Первым упился Явтушок, и Соколюки, схватив соседа за руки и за ноги, хотели уже было с превеликой охотой перебросить его через плетень в высокий бурьян, который он вырастил в своем дворе, но Прися умолила их не делать этого, к тому же и сам Явтушок обмяк, подобрел, не упирался, и его отнесли на телегу, от которой разило колесным дегтем. Там он и спал, свистя носом, как удод, пока не вскочил, вспомнив о Присе. Поднявшись, он яростно окликнул ее (верно, злость на Соколюков все еще бродила у него в голове), потом снова упал и больше уже не мешал жене хозяйничать на поминках.

Потом потерял ориентировку в пространстве Фабиан, и тут сразу же напомнил о себе верный ему в таких случаях товарищ, который и повел философа домой, на Татарские валы, где они снова, по крайней мере до следующей оказии, заживут легко и беззаботно, не тревожась о завтрашнем дне. На этот раз козел вел философа не очень уверенно, потому что и его самого подпоили старые озорницы, намешав ему в похлебку водки, — любят чертовы бабки поизмываться над козлом, которого принимают за воплощение самого вавилонского дьявола, он существо безгранично покорное, но и безгранично гордое, как только доходит до чести обоих Фабианов.

Потом потащились на косогор и сами вавилонские старухи, когда-то они были чудом и украшением Вавилона, красавицы, за которых дрались на ярмарках парни, а ныне иные уже и домой волоклись с превеликим трудом, кляня покойницу и вавилонские бугры заодно. Последними разбрелись дальние родичи, которые считают, что для того и похороны, чтобы на них повидаться и не позабыть друг о друге совсем. Был среди них и Панько Кочубей, приходящийся Соколюкам троюродным дядей. Прися с еще несколькими женщинами в белых рабкооповских платочках прибрала все, скатала полотно, перемыла посуду и пошла к Явтушку, который затих на телеге.

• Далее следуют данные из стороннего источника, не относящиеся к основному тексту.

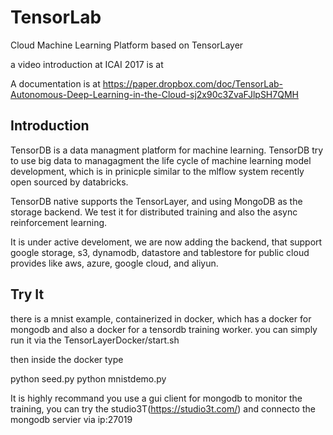 # TensorLab
Cloud Machine Learning Platform based on TensorLayer

a video introduction at ICAI 2017 is at 


A documentation is at
https://paper.dropbox.com/doc/TensorLab-Autonomous-Deep-Learning-in-the-Cloud-sj2x90c3ZvaFJlpSH7QMH


## Introduction
TensorDB is a data managment platform for machine learning. TensorDB try to use big data to managagment the life cycle of machine learning model development, which is in prinicple similar to the mlflow system recently open sourced by databricks.

TensorDB native supports the TensorLayer, and using MongoDB as the storage backend. We test it for distributed training and also the async reinforcement learning.

It is under active develoment, we are now adding the backend, that support google storage, s3, dynamodb, datastore and  tablestore for public cloud provides like aws, azure, google cloud, and aliyun.




## Try It
there is a mnist example, containerized in docker, which has a docker for mongodb and also a docker for a tensordb training worker.
you can simply run it via the 
TensorLayerDocker/start.sh

then inside the docker 
type

python seed.py
python mnistdemo.py


It is highly recommand you use a gui client for mongodb to monitor the training, you can try the studio3T(https://studio3t.com/) and connecto the mongodb servier via ip:27019



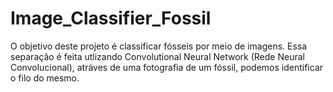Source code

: # Image_Classifier_Fossil

O objetivo deste projeto é classificar fósseis por meio de imagens. 
Essa separação é feita utlizando Convolutional Neural Network (Rede Neural Convolucional), atráves de uma fotografia de um fóssil, podemos identificar o filo do mesmo.


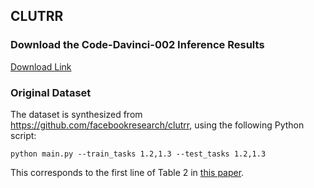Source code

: ## CLUTRR

### Download the Code-Davinci-002 Inference Results

[Download Link](https://bdmbabel.blob.core.windows.net/public/clutrr.zip)

### Original Dataset

The dataset is synthesized from https://github.com/facebookresearch/clutrr, using the following Python script:

`python main.py --train_tasks 1.2,1.3 --test_tasks 1.2,1.3`

This corresponds to the first line of Table 2 in [this paper](https://arxiv.org/pdf/1908.06177.pdf).
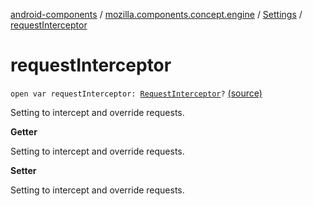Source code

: [android-components](../../index.md) / [mozilla.components.concept.engine](../index.md) / [Settings](index.md) / [requestInterceptor](./request-interceptor.md)

# requestInterceptor

`open var requestInterceptor: `[`RequestInterceptor`](../../mozilla.components.concept.engine.request/-request-interceptor/index.md)`?` [(source)](https://github.com/mozilla-mobile/android-components/blob/master/components/concept/engine/src/main/java/mozilla/components/concept/engine/Settings.kt#L42)

Setting to intercept and override requests.

**Getter**

Setting to intercept and override requests.

**Setter**

Setting to intercept and override requests.

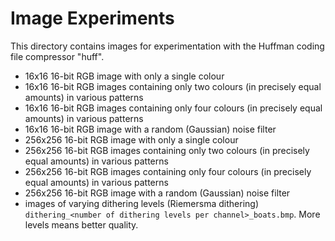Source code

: # Image Experiments
This directory contains images for experimentation with the Huffman coding file compressor "huff".

- 16x16 16-bit RGB image with only a single colour
- 16x16 16-bit RGB images containing only two colours (in precisely equal amounts) in various patterns
- 16x16 16-bit RGB images containing only four colours (in precisely equal amounts) in various patterns
- 16x16 16-bit RGB image with a random (Gaussian) noise filter
- 256x256 16-bit RGB image with only a single colour
- 256x256 16-bit RGB images containing only two colours (in precisely equal amounts) in various patterns
- 256x256 16-bit RGB images containing only four colours (in precisely equal amounts) in various patterns
- 256x256 16-bit RGB image with a random (Gaussian) noise filter
- images of varying dithering levels (Riemersma dithering) `dithering_<number of dithering levels per channel>_boats.bmp`. More levels means better quality.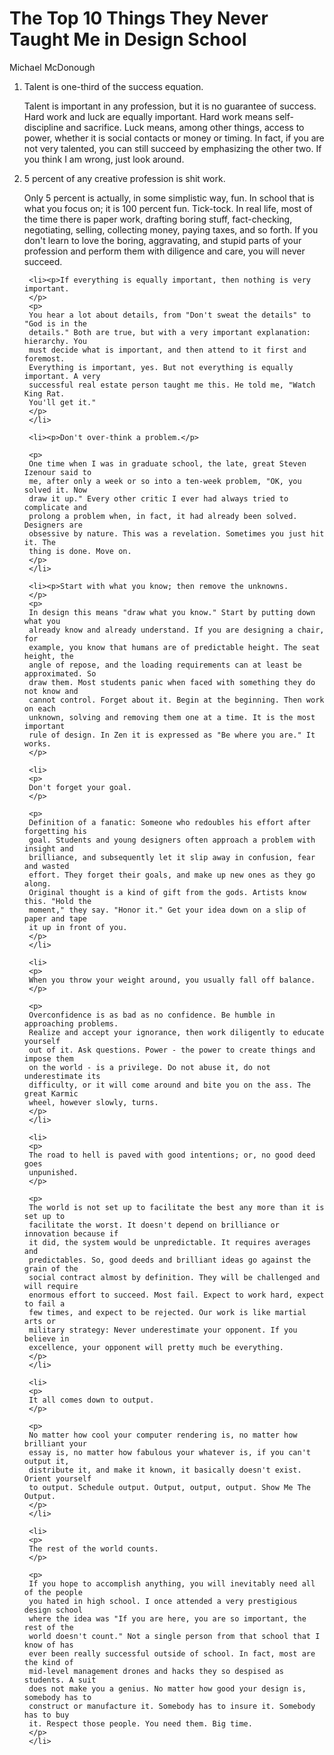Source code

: # The Top 10 Things They Never Taught Me in Design School

Michael McDonough

<ol>
<li>

<p>Talent is one-third of the success equation.</p>

<p>
Talent is important in any profession, but it is no guarantee of success.
Hard work and luck are equally important. Hard work means self-discipline and
sacrifice. Luck means, among other things, access to power, whether it is
social contacts or money or timing. In fact, if you are not very talented, you
can still succeed by emphasizing the other two. If you think I am wrong, just
look around.
</p>

<li><p> 5 percent of any creative profession is shit work.
</p>
<p>
Only 5 percent is actually, in some simplistic way, fun. In school that is
what you focus on; it is 100 percent fun. Tick-tock. In real life, most of the
time there is paper work, drafting boring stuff, fact-checking, negotiating,
     selling, collecting money, paying taxes, and so forth. If you don't learn to
     love the boring, aggravating, and stupid parts of your profession and perform
     them with diligence and care, you will never succeed.
     </p>

     <li><p>If everything is equally important, then nothing is very important.
     </p>
     <p>
     You hear a lot about details, from "Don't sweat the details" to "God is in the
     details." Both are true, but with a very important explanation: hierarchy. You
     must decide what is important, and then attend to it first and foremost.
     Everything is important, yes. But not everything is equally important. A very
     successful real estate person taught me this. He told me, "Watch King Rat.
     You'll get it."
     </p>
     </li>

     <li><p>Don't over-think a problem.</p>

     <p>
     One time when I was in graduate school, the late, great Steven Izenour said to
     me, after only a week or so into a ten-week problem, "OK, you solved it. Now
     draw it up." Every other critic I ever had always tried to complicate and
     prolong a problem when, in fact, it had already been solved. Designers are
     obsessive by nature. This was a revelation. Sometimes you just hit it. The
     thing is done. Move on.
     </p>
     </li>

     <li><p>Start with what you know; then remove the unknowns.
     </p>
     <p>
     In design this means "draw what you know." Start by putting down what you
     already know and already understand. If you are designing a chair, for
     example, you know that humans are of predictable height. The seat height, the
     angle of repose, and the loading requirements can at least be approximated. So
     draw them. Most students panic when faced with something they do not know and
     cannot control. Forget about it. Begin at the beginning. Then work on each
     unknown, solving and removing them one at a time. It is the most important
     rule of design. In Zen it is expressed as "Be where you are." It works.
     </p>

     <li>
     <p>
     Don't forget your goal.
     </p>

     <p>
     Definition of a fanatic: Someone who redoubles his effort after forgetting his
     goal. Students and young designers often approach a problem with insight and
     brilliance, and subsequently let it slip away in confusion, fear and wasted
     effort. They forget their goals, and make up new ones as they go along.
     Original thought is a kind of gift from the gods. Artists know this. "Hold the
     moment," they say. "Honor it." Get your idea down on a slip of paper and tape
     it up in front of you.
     </p>
     </li>

     <li>
     <p>
     When you throw your weight around, you usually fall off balance.
     </p>

     <p>
     Overconfidence is as bad as no confidence. Be humble in approaching problems.
     Realize and accept your ignorance, then work diligently to educate yourself
     out of it. Ask questions. Power - the power to create things and impose them
     on the world - is a privilege. Do not abuse it, do not underestimate its
     difficulty, or it will come around and bite you on the ass. The great Karmic
     wheel, however slowly, turns.
     </p>
     </li>

     <li>
     <p>
     The road to hell is paved with good intentions; or, no good deed goes
     unpunished.
     </p>

     <p>
     The world is not set up to facilitate the best any more than it is set up to
     facilitate the worst. It doesn't depend on brilliance or innovation because if
     it did, the system would be unpredictable. It requires averages and
     predictables. So, good deeds and brilliant ideas go against the grain of the
     social contract almost by definition. They will be challenged and will require
     enormous effort to succeed. Most fail. Expect to work hard, expect to fail a
     few times, and expect to be rejected. Our work is like martial arts or
     military strategy: Never underestimate your opponent. If you believe in
     excellence, your opponent will pretty much be everything.
     </p>
     </li>

     <li>
     <p>
     It all comes down to output.
     </p>

     <p>
     No matter how cool your computer rendering is, no matter how brilliant your
     essay is, no matter how fabulous your whatever is, if you can't output it,
     distribute it, and make it known, it basically doesn't exist. Orient yourself
     to output. Schedule output. Output, output, output. Show Me The Output.
     </p>
     </li>

     <li>
     <p>
     The rest of the world counts.
     </p>

     <p>
     If you hope to accomplish anything, you will inevitably need all of the people
     you hated in high school. I once attended a very prestigious design school
     where the idea was "If you are here, you are so important, the rest of the
     world doesn't count." Not a single person from that school that I know of has
     ever been really successful outside of school. In fact, most are the kind of
     mid-level management drones and hacks they so despised as students. A suit
     does not make you a genius. No matter how good your design is, somebody has to
     construct or manufacture it. Somebody has to insure it. Somebody has to buy
     it. Respect those people. You need them. Big time.
     </p>
     </li>
</ol>
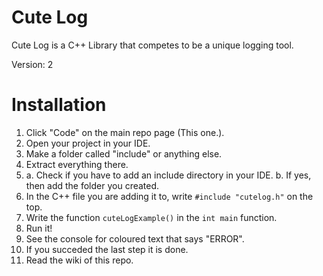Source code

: # Cute Log
Cute Log is a C++ Library that competes to be a unique logging tool.

Version: 2
# Installation

1. Click "Code" on the main repo page (This one.).
2. Open your project in your IDE.
3. Make a folder called "include" or anything else.
4. Extract everything there.
5. 
    a. Check if you have to add an include directory in your IDE.
    b. If yes, then add the folder you created.
6. In the C++ file you are adding it to, write `#include "cutelog.h"` on the top.
7. Write the function `cuteLogExample()` in the `int main` function.
8. Run it!
9. See the console for coloured text that says "ERROR".
10. If you succeded the last step it is done.
11. Read the wiki of this repo.
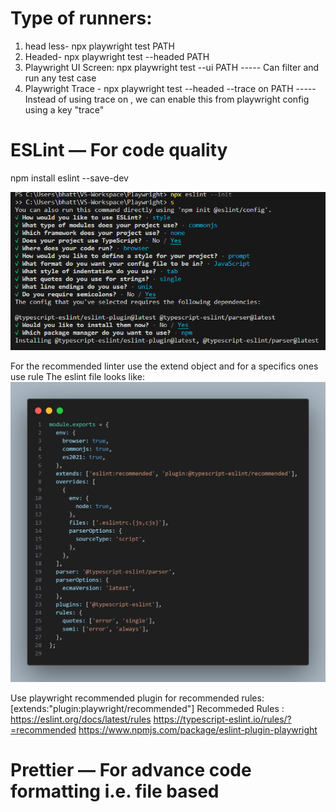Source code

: # Type of runners:

1. head less- npx playwright test PATH
2. Headed- npx playwright test --headed PATH
3. Playwright UI Screen: npx playwright test --ui PATH ----- Can filter and run any test case
4. Playwright Trace - npx playwright test --headed --trace on PATH ----- Instead of using trace on , we can enable this from playwright config using a key "trace"

# ESLint — For code quality

npm install eslint --save-dev

![Alt text](image-1.png)

For the recommended linter use the extend object and for a specifics ones use rule
The eslint file looks like: ![Alt text](image-2.png)

Use playwright recommended plugin for recommended rules: [extends:"plugin:playwright/recommended"]
Recommeded Rules :
https://eslint.org/docs/latest/rules
https://typescript-eslint.io/rules/?=recommended
https://www.npmjs.com/package/eslint-plugin-playwright

# Prettier — For advance code formatting i.e. file based
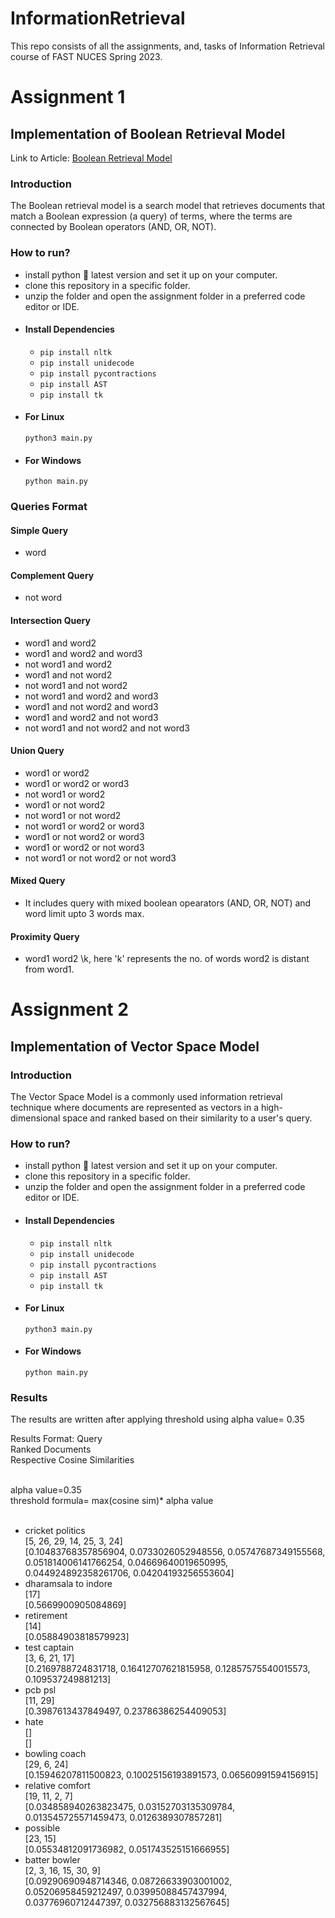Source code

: # InformationRetrieval
This repo consists of all the assignments, and, tasks of Information Retrieval course of FAST NUCES Spring 2023.

# Assignment 1
## Implementation of Boolean Retrieval Model
Link to Article: [Boolean Retrieval Model](https://medium.com/@syed.faheem.official/how-to-implement-the-boolean-retrieval-model-610e2776f2b6)

### Introduction
The Boolean retrieval model is a search model that retrieves documents that match a Boolean expression (a query) of terms, where the terms are connected by Boolean operators (AND, OR, NOT).

### How to run?
* install python 🐍 latest version and set it up on your computer.
* clone this repository in a specific folder.
* unzip the folder and open the assignment folder in a preferred code editor or IDE.
* #### Install Dependencies 
  * `pip install nltk`
  * `pip install unidecode`
  * `pip install pycontractions`
  * `pip install AST`
  * `pip install tk`
* #### For Linux
  `python3 main.py`
* #### For Windows
  `python main.py`
### Queries Format
#### Simple Query
* word
#### Complement Query
* not word
#### Intersection Query
* word1 and word2
* word1 and word2 and word3
* not word1 and word2
* word1 and not word2
* not word1 and not word2
* not word1 and word2 and word3
* word1 and not word2 and word3
* word1 and word2 and not word3
* not word1 and not word2 and not word3
#### Union Query
* word1 or word2
* word1 or word2 or word3
* not word1 or word2
* word1 or not word2
* not word1 or not word2
* not word1 or word2 or word3
* word1 or not word2 or word3
* word1 or word2 or not word3
* not word1 or not word2 or not word3
#### Mixed Query
* It includes query with mixed boolean opearators (AND, OR, NOT) and word limit upto 3 words max.
#### Proximity Query
* word1 word2 \k, here 'k' represents the no. of words word2 is distant from word1.


# Assignment 2
## Implementation of Vector Space Model

### Introduction
The Vector Space Model is a commonly used information retrieval technique where documents are represented as vectors in a high-dimensional space and ranked based on their similarity to a user's query.

### How to run?
* install python 🐍 latest version and set it up on your computer.
* clone this repository in a specific folder.
* unzip the folder and open the assignment folder in a preferred code editor or IDE.
* #### Install Dependencies 
  * `pip install nltk`
  * `pip install unidecode`
  * `pip install pycontractions`
  * `pip install AST`
  * `pip install tk`
* #### For Linux
  `python3 main.py`
* #### For Windows
  `python main.py`

### Results 

The results are written after applying threshold using alpha value= 0.35

Results Format:
Query<br>
Ranked Documents<br>
Respective Cosine Similarities<br><br>

alpha value=0.35<br>
threshold formula= max(cosine sim)* alpha value<br><br>

* cricket politics<br>
  [5, 26, 29, 14, 25, 3, 24]<br>
  [0.10483768357856904, 0.0733026052948556, 0.05747687349155568, 0.051814006141766254, 0.04669640019650995, 0.044924892358261706,      0.04204193256553604]<br>
* dharamsala to indore<br>
  [17]<br>
  [0.5669900905084869]<br>
* retirement<br>
  [14]<br>
  [0.05884903818579923]<br>
* test captain<br>
  [3, 6, 21, 17]<br>
  [0.2169788724831718, 0.16412707621815958, 0.12857575540015573, 0.109537249881213]<br>
* pcb psl<br>
  [11, 29]<br>
  [0.3987613437849497, 0.23786386254409053]<br>
* hate<br>
  []<br>
  []<br>
* bowling coach<br>
  [29, 6, 24]<br>
  [0.15946207811500823, 0.10025156193891573, 0.06560991594156915]<br>
* relative comfort<br>
  [19, 11, 2, 7]<br>
  [0.034858940263823475, 0.03152703135309784, 0.013545725571459473, 0.0126389307857281]<br>
* possible<br>
  [23, 15]<br>
  [0.05534812091736982, 0.051743525151666955]<br>
* batter bowler<br>
  [2, 3, 16, 15, 30, 9]<br>
  [0.09290690948714346, 0.08726633903001002, 0.05206958459212497, 0.03995088457437994, 0.03776960712447397, 0.032756883132567645]<br>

— Ну и публика… — раздумчиво сказал Лукьян, когда братья остались вдвоем. — Одни бабуси чего стоят! Это ведь от них пошел нынешний Вавилон, а, Данько?

— А ты видел, где Явтушок расселся? Я чуть не ослеп, когда его ноги окунулись в золото. Стоило ему протянуть руку — и там. Я думаю, в самый раз доставать сегодня, пока Явтушок спит на полке. Как считаешь, Лукьянко?

Тот высказал опасение, что Явтушок мог только прикинуться пьяным, пил-то он не больше других.

— А сколько этому великану надо? — улыбнулся Данько. Он считал, что лучшего вечера им не дождаться. Глаза у него горели, а голос так дрожал, словно он разговаривал с краденым конем. Лукьян согласился.